Desde 2007 o governo já investiu mais de meio bilhão de reais para capitalizar a ACS. No mesmo período, investiu pouco mais de R$100 milhões no desenvolvimento do Veículo Lançador de Satélites (VLS). Como o sr. vê a criação da ACS? É um empreendimento viável economicamente?
Alcântara é um certificado de incompetência. Gastaram em Alcântara, somado ao VLS, quase US$ 500 milhões e continua na estaca zero. Houve aquele acidente com o VLS e o Brasil se associa com a Ucrânia, que está falida. A ACS não é economicamente favorável ao Brasil e não oferece transferência de tecnologia.
O governo criou também a Visiona, empresa integradora responsável pela aquisição do satélite geoestacionário SGDC. Só neste satélite o governo irá investir cerca de R$ 700 milhões. Enquanto isso, passados 53 anos, o INPE nunca desenvolveu seu próprio satélite geoestacionário. Como o sr. vê a criação da Visiona e o papel dela no setor espacial brasileiro?
É certo criar a empresa. Mas a primeira coisa que eu penso é: prepararam recursos humanos para isso? Os japoneses e os chineses enviaram várias pessoas para trabalharem nos EUA em empresas da área. Depois de três anos, voltavam com conhecimento necessário para desenvolver a tecnologia em seus países.

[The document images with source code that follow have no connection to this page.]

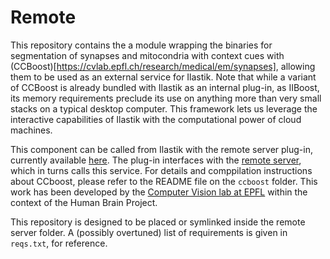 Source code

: # Remote 

This repository contains the a module wrapping the binaries for segmentation of
synapses and mitocondria with context cues with
(CCBoost)[https://cvlab.epfl.ch/research/medical/em/synapses], allowing them to
be used as an external service for Ilastik.  Note that while a variant of
CCBoost is already bundled with Ilastik as an internal plug-in, as IIBoost, its
memory requirements preclude its use on anything more than very small stacks on
a typical desktop computer. This framework lets us leverage the interactive
capabilities of Ilastik with the computational power of cloud machines.

This component can be called from Ilastik with the remote server plug-in,
currently available [here](https://github.com/etrulls/ilastik). The plug-in
interfaces with the [remote server](https://github.com/etrulls/cvlab-server),
which in turns calls this service.  For details and comppilation instructions
about CCboost, please refer to the README file on the `ccboost` folder.  This
work has been developed by the [Computer Vision lab at
EPFL](https://cvlab.epfl.ch) within the context of the Human Brain Project.

This repository is designed to be placed or symlinked inside the remote server
folder. A (possibly overtuned) list of requirements is given in `reqs.txt`, for
reference.
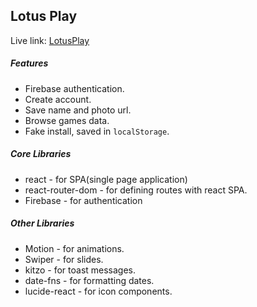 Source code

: ## Lotus Play

Live link: [LotusPlay](https://ph-assignment-9-lotus.vercel.app/)

##### Features
* Firebase authentication.
* Create account.
* Save name and photo url.
* Browse games data.
* Fake install, saved in `localStorage`.

##### Core Libraries
* react - for SPA(single page application)
* react-router-dom - for defining routes with react SPA.
* Firebase - for authentication

##### Other Libraries
* Motion - for animations.
* Swiper - for slides.
* kitzo - for toast messages.
* date-fns - for formatting dates.
* lucide-react - for icon components. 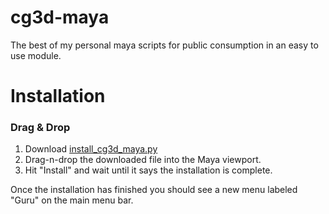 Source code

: # cg3d-maya
The best of my personal maya scripts for public consumption in an easy to use module.

# Installation

### Drag & Drop
1. Download [install_cg3d_maya.py](https://github.com/Nathanieljla/cg3d-maya/releases/download/v0.5.2/install_cg3d_maya.py)
2. Drag-n-drop the downloaded file into the Maya viewport.
3. Hit "Install" and wait until it says the installation is complete.

Once the installation has finished you should see a new menu labeled "Guru" on the main menu bar. 
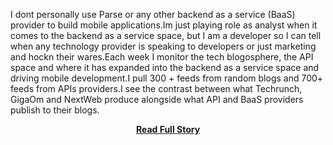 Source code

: <p>I dont personally use Parse or any other backend as a service (BaaS) provider to build mobile applications.Im just playing role as analyst when it comes to the backend as a service space, but I am a developer so I can tell when any technology provider is speaking to developers or just marketing and hockn their wares.Each week I monitor the tech blogosphere, the API space and where it has expanded into the backend as a service space and driving mobile development.I pull 300 + feeds from random blogs and 700+ feeds from APIs providers.I see the contrast between what Techrunch, GigaOm and NextWeb produce alongside what API and BaaS providers publish to their blogs.</p>
<center><p><a href="http://www.apievangelist.com/2013/05/01/parse-is-successful-by-truly-solving-problems-for-mobile-developers/" style='padding:25px; font-sze:18px; font-weight: bold;'>Read Full Story</a></p></center>
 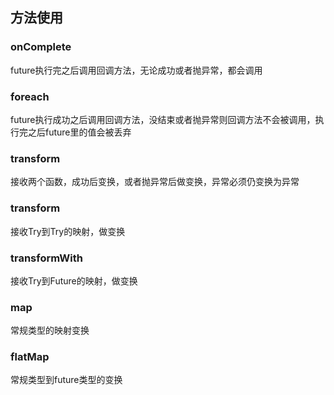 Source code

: ## 方法使用

### onComplete
future执行完之后调用回调方法，无论成功或者抛异常，都会调用

### foreach
future执行成功之后调用回调方法，没结束或者抛异常则回调方法不会被调用，执行完之后future里的值会被丢弃

### transform
接收两个函数，成功后变换，或者抛异常后做变换，异常必须仍变换为异常

### transform
接收Try到Try的映射，做变换

### transformWith
接收Try到Future的映射，做变换

### map
常规类型的映射变换

### flatMap
常规类型到future类型的变换
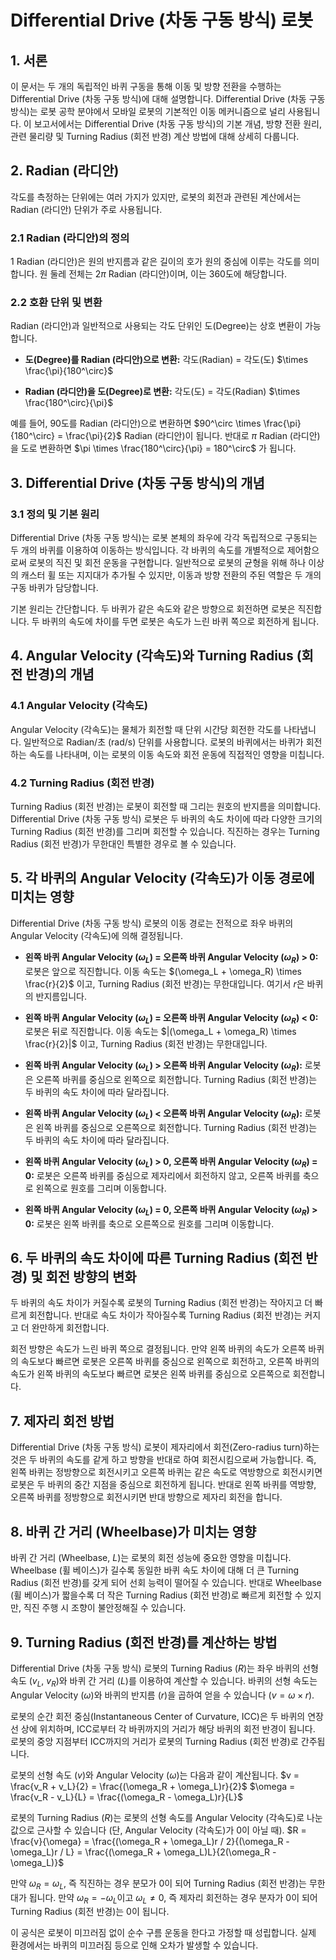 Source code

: # Differential Drive (차동 구동 방식) 로봇

## 1. 서론

이 문서는 두 개의 독립적인 바퀴 구동을 통해 이동 및 방향 전환을 수행하는 Differential Drive (차동 구동 방식)에 대해 설명합니다. Differential Drive (차동 구동 방식)는 로봇 공학 분야에서 모바일 로봇의 기본적인 이동 메커니즘으로 널리 사용됩니다. 이 보고서에서는 Differential Drive (차동 구동 방식)의 기본 개념, 방향 전환 원리, 관련 물리량 및 Turning Radius (회전 반경) 계산 방법에 대해 상세히 다룹니다.

## 2. Radian (라디안)

각도를 측정하는 단위에는 여러 가지가 있지만, 로봇의 회전과 관련된 계산에서는 Radian (라디안) 단위가 주로 사용됩니다.

### 2.1 Radian (라디안)의 정의

1 Radian (라디안)은 원의 반지름과 같은 길이의 호가 원의 중심에 이루는 각도를 의미합니다. 원 둘레 전체는 $2\pi$ Radian (라디안)이며, 이는 360도에 해당합니다.

### 2.2 호환 단위 및 변환

Radian (라디안)과 일반적으로 사용되는 각도 단위인 도(Degree)는 상호 변환이 가능합니다.

* **도(Degree)를 Radian (라디안)으로 변환:**
    각도(Radian) = 각도(도) $\times \frac{\pi}{180^\circ}$

* **Radian (라디안)을 도(Degree)로 변환:**
    각도(도) = 각도(Radian) $\times \frac{180^\circ}{\pi}$

예를 들어, 90도를 Radian (라디안)으로 변환하면 $90^\circ \times \frac{\pi}{180^\circ} = \frac{\pi}{2}$ Radian (라디안)이 됩니다. 반대로 $\pi$ Radian (라디안)을 도로 변환하면 $\pi \times \frac{180^\circ}{\pi} = 180^\circ$ 가 됩니다.

## 3. Differential Drive (차동 구동 방식)의 개념

### 3.1 정의 및 기본 원리

Differential Drive (차동 구동 방식)는 로봇 본체의 좌우에 각각 독립적으로 구동되는 두 개의 바퀴를 이용하여 이동하는 방식입니다. 각 바퀴의 속도를 개별적으로 제어함으로써 로봇의 직진 및 회전 운동을 구현합니다. 일반적으로 로봇의 균형을 위해 하나 이상의 캐스터 휠 또는 지지대가 추가될 수 있지만, 이동과 방향 전환의 주된 역할은 두 개의 구동 바퀴가 담당합니다.

기본 원리는 간단합니다. 두 바퀴가 같은 속도와 같은 방향으로 회전하면 로봇은 직진합니다. 두 바퀴의 속도에 차이를 두면 로봇은 속도가 느린 바퀴 쪽으로 회전하게 됩니다.

## 4. Angular Velocity (각속도)와 Turning Radius (회전 반경)의 개념

### 4.1 Angular Velocity (각속도)

Angular Velocity (각속도)는 물체가 회전할 때 단위 시간당 회전한 각도를 나타냅니다. 일반적으로 Radian/초 (rad/s) 단위를 사용합니다. 로봇의 바퀴에서는 바퀴가 회전하는 속도를 나타내며, 이는 로봇의 이동 속도와 회전 운동에 직접적인 영향을 미칩니다.

### 4.2 Turning Radius (회전 반경)

Turning Radius (회전 반경)는 로봇이 회전할 때 그리는 원호의 반지름을 의미합니다. Differential Drive (차동 구동 방식) 로봇은 두 바퀴의 속도 차이에 따라 다양한 크기의 Turning Radius (회전 반경)를 그리며 회전할 수 있습니다. 직진하는 경우는 Turning Radius (회전 반경)가 무한대인 특별한 경우로 볼 수 있습니다.

## 5. 각 바퀴의 Angular Velocity (각속도)가 이동 경로에 미치는 영향

Differential Drive (차동 구동 방식) 로봇의 이동 경로는 전적으로 좌우 바퀴의 Angular Velocity (각속도)에 의해 결정됩니다.

* **왼쪽 바퀴 Angular Velocity ($\omega_L$) = 오른쪽 바퀴 Angular Velocity ($\omega_R$) > 0:** 로봇은 앞으로 직진합니다. 이동 속도는 $(\omega_L + \omega_R) \times \frac{r}{2}$ 이고, Turning Radius (회전 반경)는 무한대입니다. 여기서 $r$은 바퀴의 반지름입니다.

* **왼쪽 바퀴 Angular Velocity ($\omega_L$) = 오른쪽 바퀴 Angular Velocity ($\omega_R$) < 0:** 로봇은 뒤로 직진합니다. 이동 속도는 $|(\omega_L + \omega_R) \times \frac{r}{2}|$ 이고, Turning Radius (회전 반경)는 무한대입니다.

* **왼쪽 바퀴 Angular Velocity ($\omega_L$) > 오른쪽 바퀴 Angular Velocity ($\omega_R$):** 로봇은 오른쪽 바퀴를 중심으로 왼쪽으로 회전합니다. Turning Radius (회전 반경)는 두 바퀴의 속도 차이에 따라 달라집니다.

* **왼쪽 바퀴 Angular Velocity ($\omega_L$) < 오른쪽 바퀴 Angular Velocity ($\omega_R$):** 로봇은 왼쪽 바퀴를 중심으로 오른쪽으로 회전합니다. Turning Radius (회전 반경)는 두 바퀴의 속도 차이에 따라 달라집니다.

* **왼쪽 바퀴 Angular Velocity ($\omega_L$) > 0, 오른쪽 바퀴 Angular Velocity ($\omega_R$) = 0:** 로봇은 오른쪽 바퀴를 중심으로 제자리에서 회전하지 않고, 오른쪽 바퀴를 축으로 왼쪽으로 원호를 그리며 이동합니다.

* **왼쪽 바퀴 Angular Velocity ($\omega_L$) = 0, 오른쪽 바퀴 Angular Velocity ($\omega_R$) > 0:** 로봇은 왼쪽 바퀴를 축으로 오른쪽으로 원호를 그리며 이동합니다.

## 6. 두 바퀴의 속도 차이에 따른 Turning Radius (회전 반경) 및 회전 방향의 변화

두 바퀴의 속도 차이가 커질수록 로봇의 Turning Radius (회전 반경)는 작아지고 더 빠르게 회전합니다. 반대로 속도 차이가 작아질수록 Turning Radius (회전 반경)는 커지고 더 완만하게 회전합니다.

회전 방향은 속도가 느린 바퀴 쪽으로 결정됩니다. 만약 왼쪽 바퀴의 속도가 오른쪽 바퀴의 속도보다 빠르면 로봇은 오른쪽 바퀴를 중심으로 왼쪽으로 회전하고, 오른쪽 바퀴의 속도가 왼쪽 바퀴의 속도보다 빠르면 로봇은 왼쪽 바퀴를 중심으로 오른쪽으로 회전합니다.

## 7. 제자리 회전 방법

Differential Drive (차동 구동 방식) 로봇이 제자리에서 회전(Zero-radius turn)하는 것은 두 바퀴의 속도를 같게 하고 방향을 반대로 하여 회전시킴으로써 가능합니다. 즉, 왼쪽 바퀴는 정방향으로 회전시키고 오른쪽 바퀴는 같은 속도로 역방향으로 회전시키면 로봇은 두 바퀴의 중간 지점을 중심으로 회전하게 됩니다. 반대로 왼쪽 바퀴를 역방향, 오른쪽 바퀴를 정방향으로 회전시키면 반대 방향으로 제자리 회전을 합니다.

## 8. 바퀴 간 거리 (Wheelbase)가 미치는 영향

바퀴 간 거리 (Wheelbase, $L$)는 로봇의 회전 성능에 중요한 영향을 미칩니다. Wheelbase (휠 베이스)가 길수록 동일한 바퀴 속도 차이에 대해 더 큰 Turning Radius (회전 반경)를 갖게 되어 선회 능력이 떨어질 수 있습니다. 반대로 Wheelbase (휠 베이스)가 짧을수록 더 작은 Turning Radius (회전 반경)로 빠르게 회전할 수 있지만, 직진 주행 시 조향이 불안정해질 수 있습니다.

## 9. Turning Radius (회전 반경)를 계산하는 방법

Differential Drive (차동 구동 방식) 로봇의 Turning Radius ($R$)는 좌우 바퀴의 선형 속도 ($v_L$, $v_R$)와 바퀴 간 거리 ($L$)를 이용하여 계산할 수 있습니다. 바퀴의 선형 속도는 Angular Velocity ($\omega$)와 바퀴의 반지름 ($r$)을 곱하여 얻을 수 있습니다 ($v = \omega \times r$).

로봇의 순간 회전 중심(Instantaneous Center of Curvature, ICC)은 두 바퀴의 연장선 상에 위치하며, ICC로부터 각 바퀴까지의 거리가 해당 바퀴의 회전 반경이 됩니다. 로봇의 중앙 지점부터 ICC까지의 거리가 로봇의 Turning Radius (회전 반경)로 간주됩니다.

로봇의 선형 속도 ($v$)와 Angular Velocity ($\omega$)는 다음과 같이 계산됩니다.
$v = \frac{v_R + v_L}{2} = \frac{(\omega_R + \omega_L)r}{2}$
$\omega = \frac{v_R - v_L}{L} = \frac{(\omega_R - \omega_L)r}{L}$

로봇의 Turning Radius ($R$)는 로봇의 선형 속도를 Angular Velocity (각속도)로 나눈 값으로 근사할 수 있습니다 (단, Angular Velocity (각속도)가 0이 아닐 때).
$R = \frac{v}{\omega} = \frac{(\omega_R + \omega_L)r / 2}{(\omega_R - \omega_L)r / L} = \frac{(\omega_R + \omega_L)L}{2(\omega_R - \omega_L)}$

만약 $\omega_R = \omega_L$, 즉 직진하는 경우 분모가 0이 되어 Turning Radius (회전 반경)는 무한대가 됩니다.
만약 $\omega_R = -\omega_L$이고 $\omega_L \neq 0$, 즉 제자리 회전하는 경우 분자가 0이 되어 Turning Radius (회전 반경)는 0이 됩니다.

이 공식은 로봇이 미끄러짐 없이 순수 구름 운동을 한다고 가정할 때 성립합니다. 실제 환경에서는 바퀴의 미끄러짐 등으로 인해 오차가 발생할 수 있습니다.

O INPE, assim como o DCTA, serviu como indutor da florescente indústria aeroespacial do país. Muitos ex-servidores destas instituições acabaram por criar suas próprias empresas e passaram a fornecer equipamentos e serviços de alto valor agregado e elevado nível tecnológico para os programas de satélites e foguetes do país. Na sua opinião, qual deveria ser a relação dessas empresas com os institutos públicos de pesquisa?
Não há o risco de essas empresas acabarem se apropriando da maioria dos projetos, esvaziando as atribuições do INPE e DCTA? Eu acho que não. Instituto de pesquisa não é indústria. Criar indústrias não esvazia as instituições, pelo contrário, as instituições podem crescer se houver mais indústrias no setor.